The Portuguese capital has great music clubs that go from Indie Jazz and African Beats to American Retro Rock and up to Electronic Experiments. And some of these clubs have even been mentioned in The New York Times. Lisbon isn't just Fado anymore.
One of these clubs is the iconic Hot Clube de Portugal, a jazz hangout that has been around since the 1940s. In late 2009, however, the club burned down, having been moved and rebuilt a few doors down, to officially reopen in 2012. Hot Club Portugal came back with the same spirit it always had, with local and international live acts and fans that go anywhere from young adults to longtime regulars in their 40s and 50s.
If you wish to go to somewhere with more musical variety - with jazz, folk and ethno-groove, for instance - and great Neo-Portuguese cuisine, the Vinyl is the place for you. This wonderful place, around since 2012, is both a coffee shop and a restaurant.
Can the Can is a new restaurant that states "Canned Food Goes Gourmet, Fado Becomes Habitué". What does that mean? It means they present Fado and other Portuguese music in avant-garde forms, and that the cuisine consists of traditional tinned goods - like sardines and mackerels - presented in innovative and unexpected ways. As you may guess, Can the Can is having an incredible success with young musicians.
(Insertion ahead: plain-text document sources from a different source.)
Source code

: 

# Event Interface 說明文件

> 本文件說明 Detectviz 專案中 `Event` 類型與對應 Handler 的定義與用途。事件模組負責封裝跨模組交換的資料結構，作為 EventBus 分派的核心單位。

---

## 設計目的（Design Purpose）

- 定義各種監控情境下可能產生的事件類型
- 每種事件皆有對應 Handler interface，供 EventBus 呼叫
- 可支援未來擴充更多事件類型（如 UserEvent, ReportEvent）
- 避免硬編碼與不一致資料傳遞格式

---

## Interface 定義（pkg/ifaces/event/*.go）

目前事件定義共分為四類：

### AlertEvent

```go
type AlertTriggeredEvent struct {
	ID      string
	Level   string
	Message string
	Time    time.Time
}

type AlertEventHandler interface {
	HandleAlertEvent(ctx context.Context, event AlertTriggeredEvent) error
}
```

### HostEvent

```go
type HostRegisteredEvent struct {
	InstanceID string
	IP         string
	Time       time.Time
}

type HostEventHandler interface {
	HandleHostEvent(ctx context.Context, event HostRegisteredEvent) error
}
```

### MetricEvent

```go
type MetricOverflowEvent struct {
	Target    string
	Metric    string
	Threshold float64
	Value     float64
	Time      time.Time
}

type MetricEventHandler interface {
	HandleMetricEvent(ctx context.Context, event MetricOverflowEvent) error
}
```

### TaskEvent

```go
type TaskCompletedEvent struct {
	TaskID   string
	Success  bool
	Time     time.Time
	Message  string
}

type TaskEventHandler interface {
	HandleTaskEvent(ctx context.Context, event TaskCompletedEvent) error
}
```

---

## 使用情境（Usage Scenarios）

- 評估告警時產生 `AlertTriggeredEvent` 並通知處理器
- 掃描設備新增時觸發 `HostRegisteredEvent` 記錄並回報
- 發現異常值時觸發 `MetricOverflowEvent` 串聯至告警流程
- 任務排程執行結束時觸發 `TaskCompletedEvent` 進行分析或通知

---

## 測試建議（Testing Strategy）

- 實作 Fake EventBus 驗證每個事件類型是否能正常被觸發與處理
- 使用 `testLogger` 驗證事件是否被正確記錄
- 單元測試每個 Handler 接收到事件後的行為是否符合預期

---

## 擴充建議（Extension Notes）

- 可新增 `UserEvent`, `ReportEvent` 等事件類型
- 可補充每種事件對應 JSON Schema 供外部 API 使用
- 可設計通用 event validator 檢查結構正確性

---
Then, there's B.Leza (photo), a bubblegum-pink warehouse that almost glows at night. A Neo-Industrial space with a crowd full of variety, from African Immigrants to Native Portuguese from all spectrums. Originally in a 18th Century Palace, B.Leza had to go to a more modest location in 2007. However, the carefully selected Pan-African Programming is still there, accompanied by a diverse fan base and some ocasional A-Listers. The entrance costs 10 Euros.